Heart thumping and feet pounding, Red ran for her life through the forest. 

She had a good lead, but she could hear the monsters behind her, growing closer with every one of their shambling steps. She could smell them, too: the whiff of deathly rot that always floated around them. The monsters weren’t going to get tired the way she would, and they wouldn’t have to stop for food or sleep, either. They were already dead.

She knew that her bright red cloak was like a beacon to them, drawing them after her, but she didn’t care: she’d rather they were chasing her than Granny or any of the other defenseless people in the village. _Just a few more miles,_ she thought. _Then I’ll be at the river, and I can lure them in…_

And then the next wave would come, and the next. She couldn’t outrun them forever. Not to mention that the thought of running _just a few more miles_ right now made her want to fall down and cry – it wasn’t the full moon, and she was stuck running on two legs instead of four. 

None of this was actually going to fix the problem. There had to be another way.

Red didn’t notice the rickety little shop until she was almost on top of it. Had it kept itself hidden from her keen senses, somehow? Or maybe it hadn’t existed until that moment: why would it be here, out in the middle of the forest, with no other shops or houses around it? As soon as she saw the sign over the door, she knew that either possibility was equally likely – and for the same reason, she knew that it probably had what she needed.

She pushed through the door and slammed it behind her, collapsing against it in the same desperate motion, gasping for breath.

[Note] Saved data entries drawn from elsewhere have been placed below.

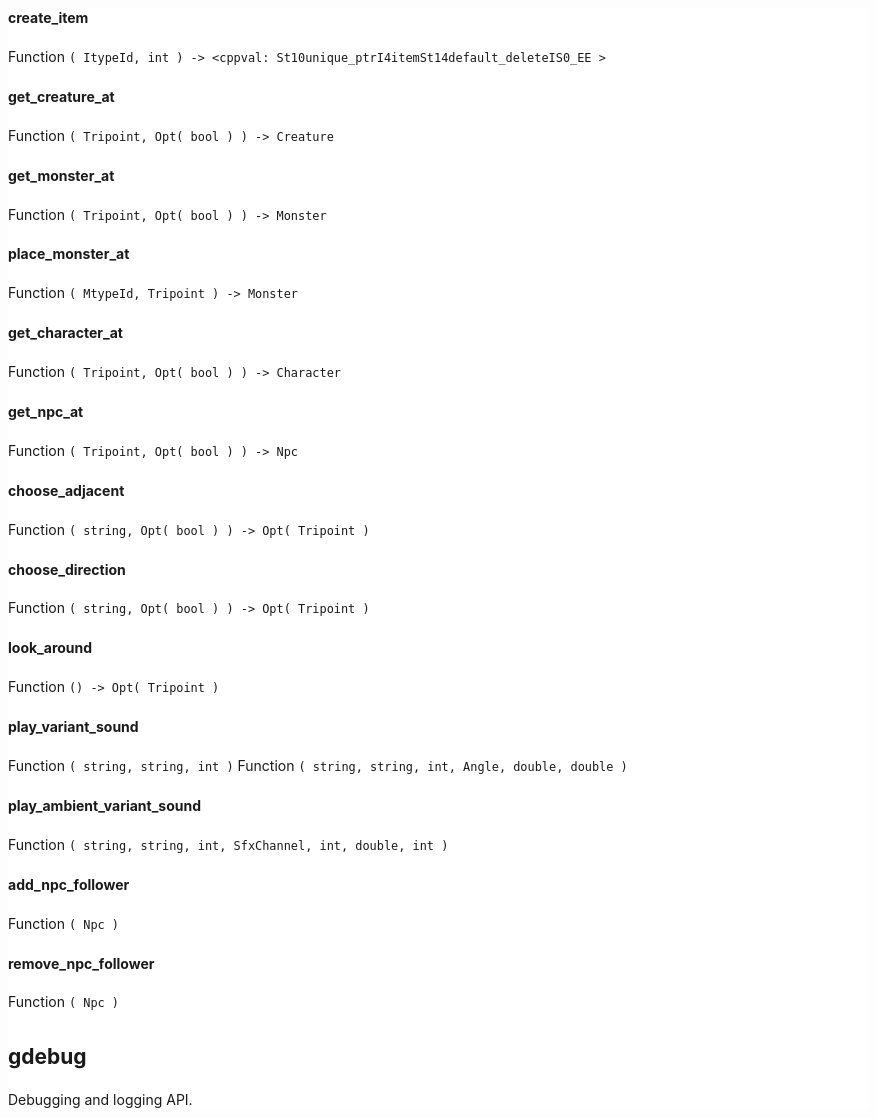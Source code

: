 #### create_item

  Function `( ItypeId, int ) -> <cppval: St10unique_ptrI4itemSt14default_deleteIS0_EE >`

#### get_creature_at

  Function `( Tripoint, Opt( bool ) ) -> Creature`

#### get_monster_at

  Function `( Tripoint, Opt( bool ) ) -> Monster`

#### place_monster_at

  Function `( MtypeId, Tripoint ) -> Monster`

#### get_character_at

  Function `( Tripoint, Opt( bool ) ) -> Character`

#### get_npc_at

  Function `( Tripoint, Opt( bool ) ) -> Npc`

#### choose_adjacent

  Function `( string, Opt( bool ) ) -> Opt( Tripoint )`

#### choose_direction

  Function `( string, Opt( bool ) ) -> Opt( Tripoint )`

#### look_around

  Function `() -> Opt( Tripoint )`

#### play_variant_sound

  Function `( string, string, int )`
  Function `( string, string, int, Angle, double, double )`

#### play_ambient_variant_sound

  Function `( string, string, int, SfxChannel, int, double, int )`

#### add_npc_follower

  Function `( Npc )`

#### remove_npc_follower

  Function `( Npc )`

## gdebug

Debugging and logging API.
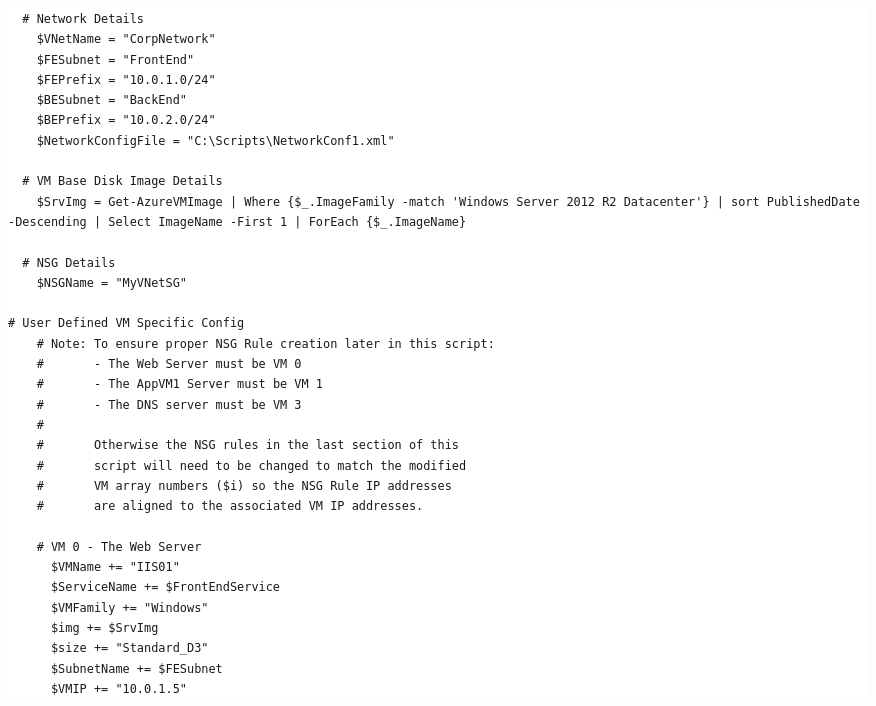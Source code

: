 	  # Network Details
	    $VNetName = "CorpNetwork"
	    $FESubnet = "FrontEnd"
	    $FEPrefix = "10.0.1.0/24"
	    $BESubnet = "BackEnd"
	    $BEPrefix = "10.0.2.0/24"
	    $NetworkConfigFile = "C:\Scripts\NetworkConf1.xml"
	
	  # VM Base Disk Image Details
	    $SrvImg = Get-AzureVMImage | Where {$_.ImageFamily -match 'Windows Server 2012 R2 Datacenter'} | sort PublishedDate -Descending | Select ImageName -First 1 | ForEach {$_.ImageName}
	  
	  # NSG Details
	    $NSGName = "MyVNetSG"
	
	# User Defined VM Specific Config
	    # Note: To ensure proper NSG Rule creation later in this script:
	    #       - The Web Server must be VM 0
	    #       - The AppVM1 Server must be VM 1
	    #       - The DNS server must be VM 3
	    #
	    #       Otherwise the NSG rules in the last section of this
	    #       script will need to be changed to match the modified
	    #       VM array numbers ($i) so the NSG Rule IP addresses
	    #       are aligned to the associated VM IP addresses.
	
	    # VM 0 - The Web Server
	      $VMName += "IIS01"
	      $ServiceName += $FrontEndService
	      $VMFamily += "Windows"
	      $img += $SrvImg
	      $size += "Standard_D3"
	      $SubnetName += $FESubnet
	      $VMIP += "10.0.1.5"
	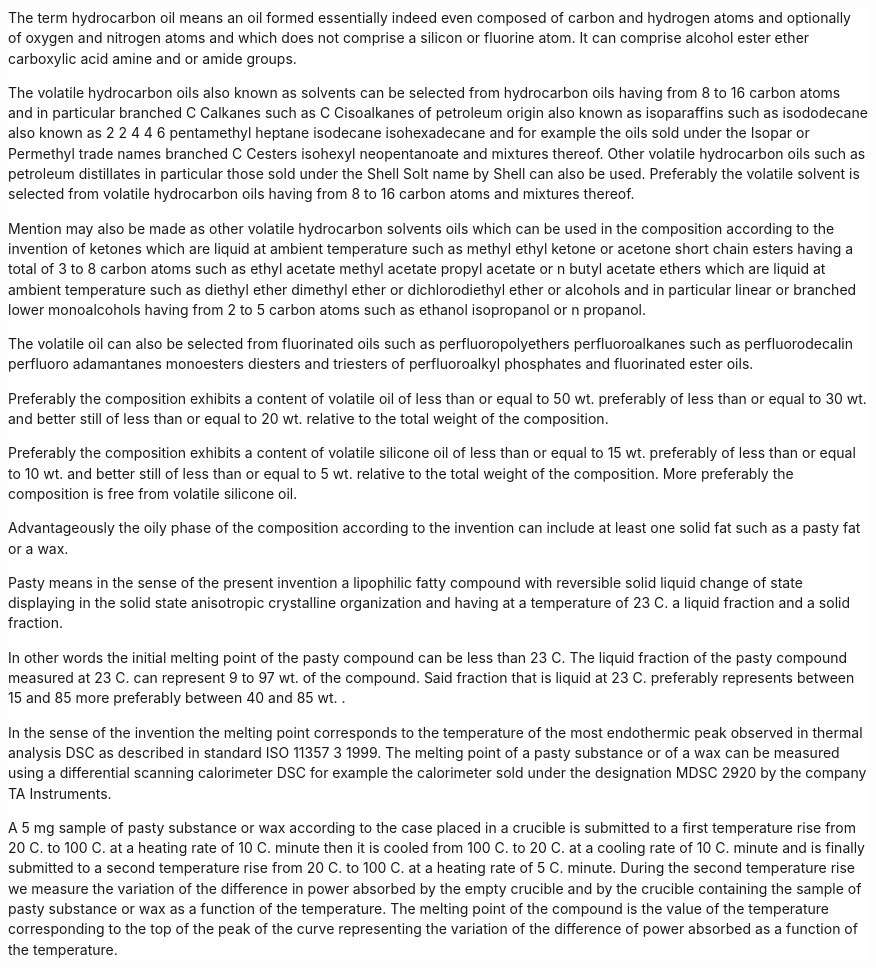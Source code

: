 The term hydrocarbon oil means an oil formed essentially indeed even composed of carbon and hydrogen atoms and optionally of oxygen and nitrogen atoms and which does not comprise a silicon or fluorine atom. It can comprise alcohol ester ether carboxylic acid amine and or amide groups.

The volatile hydrocarbon oils also known as solvents can be selected from hydrocarbon oils having from 8 to 16 carbon atoms and in particular branched C Calkanes such as C Cisoalkanes of petroleum origin also known as isoparaffins such as isododecane also known as 2 2 4 4 6 pentamethyl heptane isodecane isohexadecane and for example the oils sold under the Isopar or Permethyl trade names branched C Cesters isohexyl neopentanoate and mixtures thereof. Other volatile hydrocarbon oils such as petroleum distillates in particular those sold under the Shell Solt name by Shell can also be used. Preferably the volatile solvent is selected from volatile hydrocarbon oils having from 8 to 16 carbon atoms and mixtures thereof.

Mention may also be made as other volatile hydrocarbon solvents oils which can be used in the composition according to the invention of ketones which are liquid at ambient temperature such as methyl ethyl ketone or acetone short chain esters having a total of 3 to 8 carbon atoms such as ethyl acetate methyl acetate propyl acetate or n butyl acetate ethers which are liquid at ambient temperature such as diethyl ether dimethyl ether or dichlorodiethyl ether or alcohols and in particular linear or branched lower monoalcohols having from 2 to 5 carbon atoms such as ethanol isopropanol or n propanol.

The volatile oil can also be selected from fluorinated oils such as perfluoropolyethers perfluoroalkanes such as perfluorodecalin perfluoro adamantanes monoesters diesters and triesters of perfluoroalkyl phosphates and fluorinated ester oils.

Preferably the composition exhibits a content of volatile oil of less than or equal to 50 wt. preferably of less than or equal to 30 wt. and better still of less than or equal to 20 wt. relative to the total weight of the composition.

Preferably the composition exhibits a content of volatile silicone oil of less than or equal to 15 wt. preferably of less than or equal to 10 wt. and better still of less than or equal to 5 wt. relative to the total weight of the composition. More preferably the composition is free from volatile silicone oil.

Advantageously the oily phase of the composition according to the invention can include at least one solid fat such as a pasty fat or a wax.

 Pasty means in the sense of the present invention a lipophilic fatty compound with reversible solid liquid change of state displaying in the solid state anisotropic crystalline organization and having at a temperature of 23 C. a liquid fraction and a solid fraction.

In other words the initial melting point of the pasty compound can be less than 23 C. The liquid fraction of the pasty compound measured at 23 C. can represent 9 to 97 wt. of the compound. Said fraction that is liquid at 23 C. preferably represents between 15 and 85 more preferably between 40 and 85 wt. .

In the sense of the invention the melting point corresponds to the temperature of the most endothermic peak observed in thermal analysis DSC as described in standard ISO 11357 3 1999. The melting point of a pasty substance or of a wax can be measured using a differential scanning calorimeter DSC for example the calorimeter sold under the designation MDSC 2920 by the company TA Instruments.

A 5 mg sample of pasty substance or wax according to the case placed in a crucible is submitted to a first temperature rise from 20 C. to 100 C. at a heating rate of 10 C. minute then it is cooled from 100 C. to 20 C. at a cooling rate of 10 C. minute and is finally submitted to a second temperature rise from 20 C. to 100 C. at a heating rate of 5 C. minute. During the second temperature rise we measure the variation of the difference in power absorbed by the empty crucible and by the crucible containing the sample of pasty substance or wax as a function of the temperature. The melting point of the compound is the value of the temperature corresponding to the top of the peak of the curve representing the variation of the difference of power absorbed as a function of the temperature.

Inside, the shop was dim and narrow, with shelves crowded together at odd angles and towering so high that they shouldn’t have been able to stand up on their own, let alone contain the overflowing jumble of objects that packed every one. Lamps hung from the ceiling at irregular intervals, casting long wavering shadows over everything as they swung, set into erratic motion by the force of the door slamming. Nothing looked like it fit; nothing looked like it should. Even worse, nothing _smelled_ like it should. Its scent should have been dry dust or sharp herbs or mellow wood – instead, there was just emptiness, with a spark of magic somewhere far far away.

“Good afternoon, dearie,” creaked an all-too-familiar voice. “You look like you could use some help.” Rumplestiltskin’s face emerged from the shadows, grinning that pointed grin into one of the shaky circles of light. “You’ve come to the right place.”

“The monsters,” Red panted.

“Ye-e-e-e-s?” He drew out the word as if he were unrolling a spool of thread. “What about them?” He tittered. “Or, I should say, what about which monsters? There are such a lot of them in the Enchanted Forest these days.” Red couldn’t tell if he thought that was a good thing or not. Dust swirled up around Rumplestiltskin as he stepped all the way into the pool of light. “You’re going to have to be more specific, dearie.”

Still pressed back against the door, Red fought her way towards a steadier breath. “The walking dead. The ones that the Evil Queen used to destroy Barrowvale. They’re on their way to my village.”

“Oh my. Has she really started to use those kinds of creatures?” He clucked his tongue. “Oh my my my my my. I didn’t know that she could do that.”

“Well, she can! I need something I can use to fight them off.”

“Why _you,_ dearie? And why do you need my help?” He gave a sniff that reminded Red of her own. “Can’t you just magic yourself into a wolf and turn them all into kibble?”

“It doesn’t work that way!” Red cried. He probably knew it, too, judging from the smug look on his face – she’d taken the bait he’d thrown out. But there was a real question in there, and she answered it: “I have to do it because nobody else can. My village is full of innocent people – old people and children and defenseless farmers. If there’s something I can do to help them, then I have to try.” 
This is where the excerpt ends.